**Given data**
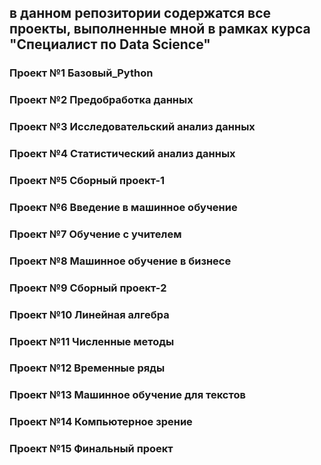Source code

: 
## в данном репозитории содержатся все проекты, выполненные мной в рамках курса "Специалист по Data Science"

### Проект №1 Базовый_Python

### Проект №2 Предобработка данных

### Проект №3 Исследовательский анализ данных

### Проект №4 Статистический анализ данных

### Проект №5 Сборный проект-1

### Проект №6 Введение в машинное обучение

### Проект №7 Обучение с учителем

### Проект №8 Машинное обучение в бизнесе

### Проект №9 Сборный проект-2

### Проект №10 Линейная алгебра

### Проект №11 Численные методы

### Проект №12 Временные ряды

### Проект №13 Машинное обучение для текстов

### Проект №14 Компьютерное зрение

### Проект №15 Финальный проект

**Task instructions**
Print all the material above exactly, and drop the images.

**Result**
Source code

: 
## в данном репозитории содержатся все проекты, выполненные мной в рамках курса "Специалист по Data Science"

### Проект №1 Базовый_Python

### Проект №2 Предобработка данных

### Проект №3 Исследовательский анализ данных

### Проект №4 Статистический анализ данных

### Проект №5 Сборный проект-1

### Проект №6 Введение в машинное обучение

### Проект №7 Обучение с учителем

### Проект №8 Машинное обучение в бизнесе

### Проект №9 Сборный проект-2

### Проект №10 Линейная алгебра

### Проект №11 Численные методы

### Проект №12 Временные ряды

### Проект №13 Машинное обучение для текстов

### Проект №14 Компьютерное зрение

### Проект №15 Финальный проект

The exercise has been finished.